| > If a carrier can launch fields of drones and missiles, then whatever land mass your attacking can launch more This is also true of airplanes. The point is you choose where you launch your drones from anywhere in the world. > change in dynamic here isn’t a function of carriers or their abilities. It’s a change in the cost of drones and missiles It's a return to battleship economics. Except instead of direct fire from and onto shores, you have indirect fire via drones. Unlike shells, however, we have anti-drone capabilities on the horizon. It's silly to assume the current instability will persist for more than a few years. If the U.S. were paying any attention to Ukraine, it shouldn't have persisted until even now. > the technological advantage is that carriers represented for a long time has been completely neutralised Really not seeing the argument. Again, being able to build and launch and being able to field drones–alongside other weapons–is night and day. (Note that all of these arguments were made when missiles first dawned, too.
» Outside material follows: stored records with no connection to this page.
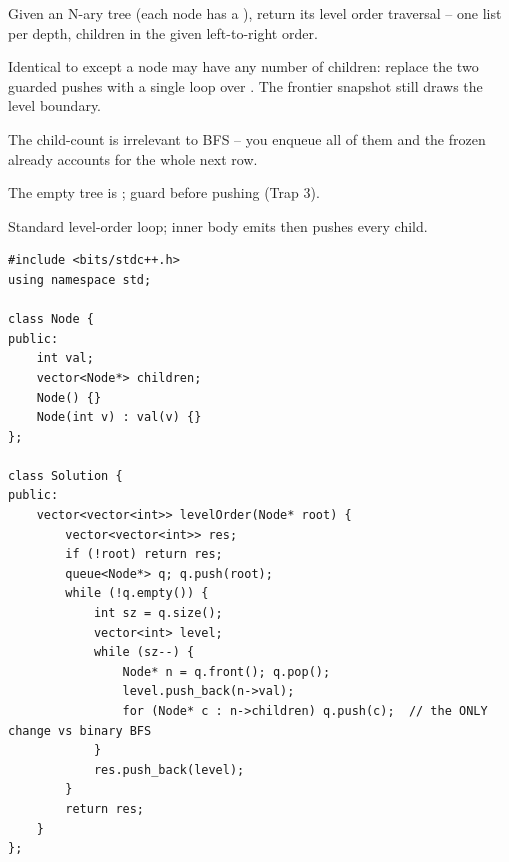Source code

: \begin{problemstatement}
Given an N-ary tree (each node has a ), return its level
order traversal -- one list per depth, children in the given left-to-right order.
\end{problemstatement}

Identical to  except a node may have any number of children: replace the
two guarded pushes with a single loop over . The frontier snapshot still
draws the level boundary.

\begin{observation}
The child-count is irrelevant to BFS -- you enqueue all of them and the frozen 
already accounts for the whole next row.
\end{observation}
\begin{observation}
The empty tree is ; guard before pushing (Trap 3).
\end{observation}

Standard level-order loop; inner body emits  then pushes every child.

\begin{lstlisting}[caption={N-ary Level Order (LeetCode 429)}, label={lst:c03-nary-level}]
#include <bits/stdc++.h>
using namespace std;

class Node {
public:
    int val;
    vector<Node*> children;
    Node() {}
    Node(int v) : val(v) {}
};

class Solution {
public:
    vector<vector<int>> levelOrder(Node* root) {
        vector<vector<int>> res;
        if (!root) return res;
        queue<Node*> q; q.push(root);
        while (!q.empty()) {
            int sz = q.size();
            vector<int> level;
            while (sz--) {
                Node* n = q.front(); q.pop();
                level.push_back(n->val);
                for (Node* c : n->children) q.push(c);  // the ONLY change vs binary BFS
            }
            res.push_back(level);
        }
        return res;
    }
};
\end{lstlisting}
Drones are, in many respects, a missile for area denial.) |
You can't win with stand-off strike capability. You can't seize and control territory, you can't keep strategic choke-points open, you can't change regimes.
But you can definitely lose by spending two or three multi-million dollar air defense interceptors per incoming projectile that costs 10x to 100x less. Especially when your supply chain can only produce hundreds of interceptors per year and your adversary makes that many missiles per month and 10x that many drones per month.